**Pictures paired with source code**
----------
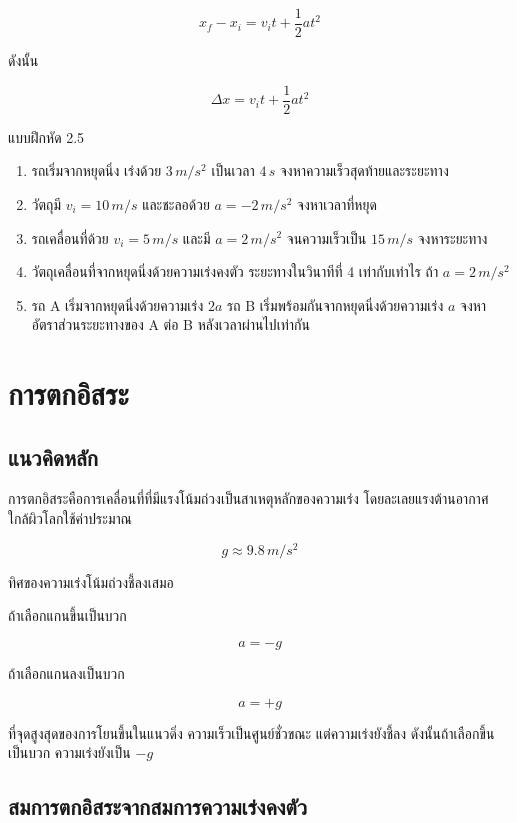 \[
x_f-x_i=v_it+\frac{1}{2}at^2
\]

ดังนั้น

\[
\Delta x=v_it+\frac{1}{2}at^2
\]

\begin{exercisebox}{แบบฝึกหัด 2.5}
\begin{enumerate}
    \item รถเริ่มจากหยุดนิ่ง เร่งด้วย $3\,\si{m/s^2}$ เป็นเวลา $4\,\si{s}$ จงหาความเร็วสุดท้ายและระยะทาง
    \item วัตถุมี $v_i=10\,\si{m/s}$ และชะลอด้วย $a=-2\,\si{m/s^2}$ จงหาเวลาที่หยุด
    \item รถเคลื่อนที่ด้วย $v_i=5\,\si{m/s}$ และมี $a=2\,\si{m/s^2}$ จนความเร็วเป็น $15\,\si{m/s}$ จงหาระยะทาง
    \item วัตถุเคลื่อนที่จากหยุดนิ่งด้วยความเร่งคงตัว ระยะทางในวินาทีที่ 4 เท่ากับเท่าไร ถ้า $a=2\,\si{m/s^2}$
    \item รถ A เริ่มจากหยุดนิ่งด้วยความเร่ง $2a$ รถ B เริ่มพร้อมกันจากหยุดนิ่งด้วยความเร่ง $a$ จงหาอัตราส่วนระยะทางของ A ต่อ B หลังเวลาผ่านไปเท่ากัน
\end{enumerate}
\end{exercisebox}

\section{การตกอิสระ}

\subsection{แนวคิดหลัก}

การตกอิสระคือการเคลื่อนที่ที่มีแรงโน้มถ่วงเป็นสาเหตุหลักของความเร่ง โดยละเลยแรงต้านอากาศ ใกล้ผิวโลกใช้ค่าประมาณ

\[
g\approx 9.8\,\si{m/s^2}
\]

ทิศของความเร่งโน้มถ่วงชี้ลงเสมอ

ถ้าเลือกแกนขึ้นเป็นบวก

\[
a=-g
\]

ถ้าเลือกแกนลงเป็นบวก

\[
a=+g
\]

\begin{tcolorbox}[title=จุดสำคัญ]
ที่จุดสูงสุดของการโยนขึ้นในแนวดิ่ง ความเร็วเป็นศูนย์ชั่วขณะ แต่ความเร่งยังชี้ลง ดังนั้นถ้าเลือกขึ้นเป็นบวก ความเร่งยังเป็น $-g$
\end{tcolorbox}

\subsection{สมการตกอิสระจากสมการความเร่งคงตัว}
----------
**WHAT THE TASK ASKS**
In the copy you write, the data above must appear exactly, with no pictures.

**EXPECTED ANSWER**
 \[
x_f-x_i=v_it+\frac{1}{2}at^2
\]

ดังนั้น

\[
\Delta x=v_it+\frac{1}{2}at^2
\]

\begin{exercisebox}{แบบฝึกหัด 2.5}
\begin{enumerate}
    \item รถเริ่มจากหยุดนิ่ง เร่งด้วย $3\,\si{m/s^2}$ เป็นเวลา $4\,\si{s}$ จงหาความเร็วสุดท้ายและระยะทาง
    \item วัตถุมี $v_i=10\,\si{m/s}$ และชะลอด้วย $a=-2\,\si{m/s^2}$ จงหาเวลาที่หยุด
    \item รถเคลื่อนที่ด้วย $v_i=5\,\si{m/s}$ และมี $a=2\,\si{m/s^2}$ จนความเร็วเป็น $15\,\si{m/s}$ จงหาระยะทาง
    \item วัตถุเคลื่อนที่จากหยุดนิ่งด้วยความเร่งคงตัว ระยะทางในวินาทีที่ 4 เท่ากับเท่าไร ถ้า $a=2\,\si{m/s^2}$
    \item รถ A เริ่มจากหยุดนิ่งด้วยความเร่ง $2a$ รถ B เริ่มพร้อมกันจากหยุดนิ่งด้วยความเร่ง $a$ จงหาอัตราส่วนระยะทางของ A ต่อ B หลังเวลาผ่านไปเท่ากัน
\end{enumerate}
\end{exercisebox}

\section{การตกอิสระ}

\subsection{แนวคิดหลัก}

การตกอิสระคือการเคลื่อนที่ที่มีแรงโน้มถ่วงเป็นสาเหตุหลักของความเร่ง โดยละเลยแรงต้านอากาศ ใกล้ผิวโลกใช้ค่าประมาณ

\[
g\approx 9.8\,\si{m/s^2}
\]

ทิศของความเร่งโน้มถ่วงชี้ลงเสมอ

ถ้าเลือกแกนขึ้นเป็นบวก

\[
a=-g
\]

ถ้าเลือกแกนลงเป็นบวก

\[
a=+g
\]

\begin{tcolorbox}[title=จุดสำคัญ]
ที่จุดสูงสุดของการโยนขึ้นในแนวดิ่ง ความเร็วเป็นศูนย์ชั่วขณะ แต่ความเร่งยังชี้ลง ดังนั้นถ้าเลือกขึ้นเป็นบวก ความเร่งยังเป็น $-g$
\end{tcolorbox}

\subsection{สมการตกอิสระจากสมการความเร่งคงตัว}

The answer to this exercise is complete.